Return every line of the data below word for word, including the punctuation.

============

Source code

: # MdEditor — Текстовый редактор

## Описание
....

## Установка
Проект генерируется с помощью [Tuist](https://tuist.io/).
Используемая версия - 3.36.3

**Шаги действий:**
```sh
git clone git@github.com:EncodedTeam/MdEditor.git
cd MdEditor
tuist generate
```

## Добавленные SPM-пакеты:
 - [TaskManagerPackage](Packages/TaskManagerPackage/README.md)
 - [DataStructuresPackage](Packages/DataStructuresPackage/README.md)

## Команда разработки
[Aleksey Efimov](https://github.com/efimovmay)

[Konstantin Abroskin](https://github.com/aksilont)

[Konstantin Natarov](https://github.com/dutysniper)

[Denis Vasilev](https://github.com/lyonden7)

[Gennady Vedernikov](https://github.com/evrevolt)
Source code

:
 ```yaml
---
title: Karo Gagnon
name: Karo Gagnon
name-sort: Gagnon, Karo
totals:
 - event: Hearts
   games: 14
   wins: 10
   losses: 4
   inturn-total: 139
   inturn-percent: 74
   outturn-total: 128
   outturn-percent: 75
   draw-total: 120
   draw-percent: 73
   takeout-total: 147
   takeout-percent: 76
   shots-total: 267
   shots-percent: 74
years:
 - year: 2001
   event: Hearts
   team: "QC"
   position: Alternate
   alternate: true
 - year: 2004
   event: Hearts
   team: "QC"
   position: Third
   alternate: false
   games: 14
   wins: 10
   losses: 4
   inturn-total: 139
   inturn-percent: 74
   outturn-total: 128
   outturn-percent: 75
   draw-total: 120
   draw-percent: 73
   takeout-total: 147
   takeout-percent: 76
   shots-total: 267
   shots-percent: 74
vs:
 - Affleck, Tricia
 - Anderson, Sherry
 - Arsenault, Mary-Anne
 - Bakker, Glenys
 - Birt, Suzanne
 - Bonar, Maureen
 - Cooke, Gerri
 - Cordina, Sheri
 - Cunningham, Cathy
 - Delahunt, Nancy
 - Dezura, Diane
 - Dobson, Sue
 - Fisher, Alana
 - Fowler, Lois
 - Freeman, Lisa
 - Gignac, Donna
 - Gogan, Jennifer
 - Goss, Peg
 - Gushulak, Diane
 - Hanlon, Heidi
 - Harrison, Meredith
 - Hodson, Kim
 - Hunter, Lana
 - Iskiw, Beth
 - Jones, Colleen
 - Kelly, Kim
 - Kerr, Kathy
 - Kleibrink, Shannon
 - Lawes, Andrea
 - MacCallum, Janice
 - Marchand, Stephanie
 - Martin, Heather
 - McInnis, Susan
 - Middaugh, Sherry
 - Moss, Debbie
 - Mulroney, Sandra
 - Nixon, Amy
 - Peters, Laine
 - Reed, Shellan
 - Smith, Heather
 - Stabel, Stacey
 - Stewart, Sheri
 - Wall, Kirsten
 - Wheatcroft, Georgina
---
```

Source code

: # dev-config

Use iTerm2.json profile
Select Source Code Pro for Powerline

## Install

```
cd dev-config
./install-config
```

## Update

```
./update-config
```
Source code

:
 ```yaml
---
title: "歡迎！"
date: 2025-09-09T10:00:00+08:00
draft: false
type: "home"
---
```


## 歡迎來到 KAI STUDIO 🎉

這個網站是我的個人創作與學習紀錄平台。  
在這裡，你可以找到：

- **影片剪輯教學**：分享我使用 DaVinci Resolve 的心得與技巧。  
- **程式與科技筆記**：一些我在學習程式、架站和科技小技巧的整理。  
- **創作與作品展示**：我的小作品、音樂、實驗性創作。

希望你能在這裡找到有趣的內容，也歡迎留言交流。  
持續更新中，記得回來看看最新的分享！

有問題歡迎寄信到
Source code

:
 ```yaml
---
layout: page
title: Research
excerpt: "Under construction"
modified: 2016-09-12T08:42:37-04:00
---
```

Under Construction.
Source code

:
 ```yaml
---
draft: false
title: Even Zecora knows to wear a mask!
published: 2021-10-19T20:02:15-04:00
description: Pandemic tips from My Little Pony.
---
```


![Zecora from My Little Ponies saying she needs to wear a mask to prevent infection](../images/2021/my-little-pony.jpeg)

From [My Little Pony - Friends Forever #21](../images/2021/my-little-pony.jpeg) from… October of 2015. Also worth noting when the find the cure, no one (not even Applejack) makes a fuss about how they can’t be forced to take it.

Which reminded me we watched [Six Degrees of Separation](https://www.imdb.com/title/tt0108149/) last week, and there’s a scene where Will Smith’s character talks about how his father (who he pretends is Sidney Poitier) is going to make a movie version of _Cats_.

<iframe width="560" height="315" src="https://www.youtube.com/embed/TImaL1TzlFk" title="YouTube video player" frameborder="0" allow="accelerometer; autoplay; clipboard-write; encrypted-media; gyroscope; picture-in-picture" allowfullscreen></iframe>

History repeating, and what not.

============

_TASK OUTPUT_:
Source code

: # MdEditor — Текстовый редактор

## Описание
....

## Установка
Проект генерируется с помощью [Tuist](https://tuist.io/).
Используемая версия - 3.36.3

**Шаги действий:**
```sh
git clone git@github.com:EncodedTeam/MdEditor.git
cd MdEditor
tuist generate
```

## Добавленные SPM-пакеты:
 - [TaskManagerPackage](Packages/TaskManagerPackage/README.md)
 - [DataStructuresPackage](Packages/DataStructuresPackage/README.md)

## Команда разработки
[Aleksey Efimov](https://github.com/efimovmay)

[Konstantin Abroskin](https://github.com/aksilont)

[Konstantin Natarov](https://github.com/dutysniper)

[Denis Vasilev](https://github.com/lyonden7)

[Gennady Vedernikov](https://github.com/evrevolt)
Source code

:
 ```yaml
---
title: Karo Gagnon
name: Karo Gagnon
name-sort: Gagnon, Karo
totals:
 - event: Hearts
   games: 14
   wins: 10
   losses: 4
   inturn-total: 139
   inturn-percent: 74
   outturn-total: 128
   outturn-percent: 75
   draw-total: 120
   draw-percent: 73
   takeout-total: 147
   takeout-percent: 76
   shots-total: 267
   shots-percent: 74
years:
 - year: 2001
   event: Hearts
   team: "QC"
   position: Alternate
   alternate: true
 - year: 2004
   event: Hearts
   team: "QC"
   position: Third
   alternate: false
   games: 14
   wins: 10
   losses: 4
   inturn-total: 139
   inturn-percent: 74
   outturn-total: 128
   outturn-percent: 75
   draw-total: 120
   draw-percent: 73
   takeout-total: 147
   takeout-percent: 76
   shots-total: 267
   shots-percent: 74
vs:
 - Affleck, Tricia
 - Anderson, Sherry
 - Arsenault, Mary-Anne
 - Bakker, Glenys
 - Birt, Suzanne
 - Bonar, Maureen
 - Cooke, Gerri
 - Cordina, Sheri
 - Cunningham, Cathy
 - Delahunt, Nancy
 - Dezura, Diane
 - Dobson, Sue
 - Fisher, Alana
 - Fowler, Lois
 - Freeman, Lisa
 - Gignac, Donna
 - Gogan, Jennifer
 - Goss, Peg
 - Gushulak, Diane
 - Hanlon, Heidi
 - Harrison, Meredith
 - Hodson, Kim
 - Hunter, Lana
 - Iskiw, Beth
 - Jones, Colleen
 - Kelly, Kim
 - Kerr, Kathy
 - Kleibrink, Shannon
 - Lawes, Andrea
 - MacCallum, Janice
 - Marchand, Stephanie
 - Martin, Heather
 - McInnis, Susan
 - Middaugh, Sherry
 - Moss, Debbie
 - Mulroney, Sandra
 - Nixon, Amy
 - Peters, Laine
 - Reed, Shellan
 - Smith, Heather
 - Stabel, Stacey
 - Stewart, Sheri
 - Wall, Kirsten
 - Wheatcroft, Georgina
---
```

Source code

: # dev-config

Use iTerm2.json profile
Select Source Code Pro for Powerline

## Install

```
cd dev-config
./install-config
```

## Update

```
./update-config
```
Source code

:
 ```yaml
---
title: "歡迎！"
date: 2025-09-09T10:00:00+08:00
draft: false
type: "home"
---
```


## 歡迎來到 KAI STUDIO 🎉

這個網站是我的個人創作與學習紀錄平台。  
在這裡，你可以找到：

- **影片剪輯教學**：分享我使用 DaVinci Resolve 的心得與技巧。  
- **程式與科技筆記**：一些我在學習程式、架站和科技小技巧的整理。  
- **創作與作品展示**：我的小作品、音樂、實驗性創作。

希望你能在這裡找到有趣的內容，也歡迎留言交流。  
持續更新中，記得回來看看最新的分享！

有問題歡迎寄信到
Source code

:
 ```yaml
---
layout: page
title: Research
excerpt: "Under construction"
modified: 2016-09-12T08:42:37-04:00
---
```

Under Construction.
Source code

:
 ```yaml
---
draft: false
title: Even Zecora knows to wear a mask!
published: 2021-10-19T20:02:15-04:00
description: Pandemic tips from My Little Pony.
---
```


![Zecora from My Little Ponies saying she needs to wear a mask to prevent infection](../images/2021/my-little-pony.jpeg)

From [My Little Pony - Friends Forever #21](../images/2021/my-little-pony.jpeg) from… October of 2015. Also worth noting when the find the cure, no one (not even Applejack) makes a fuss about how they can’t be forced to take it.

Which reminded me we watched [Six Degrees of Separation](https://www.imdb.com/title/tt0108149/) last week, and there’s a scene where Will Smith’s character talks about how his father (who he pretends is Sidney Poitier) is going to make a movie version of _Cats_.

<iframe width="560" height="315" src="https://www.youtube.com/embed/TImaL1TzlFk" title="YouTube video player" frameborder="0" allow="accelerometer; autoplay; clipboard-write; encrypted-media; gyroscope; picture-in-picture" allowfullscreen></iframe>

History repeating, and what not.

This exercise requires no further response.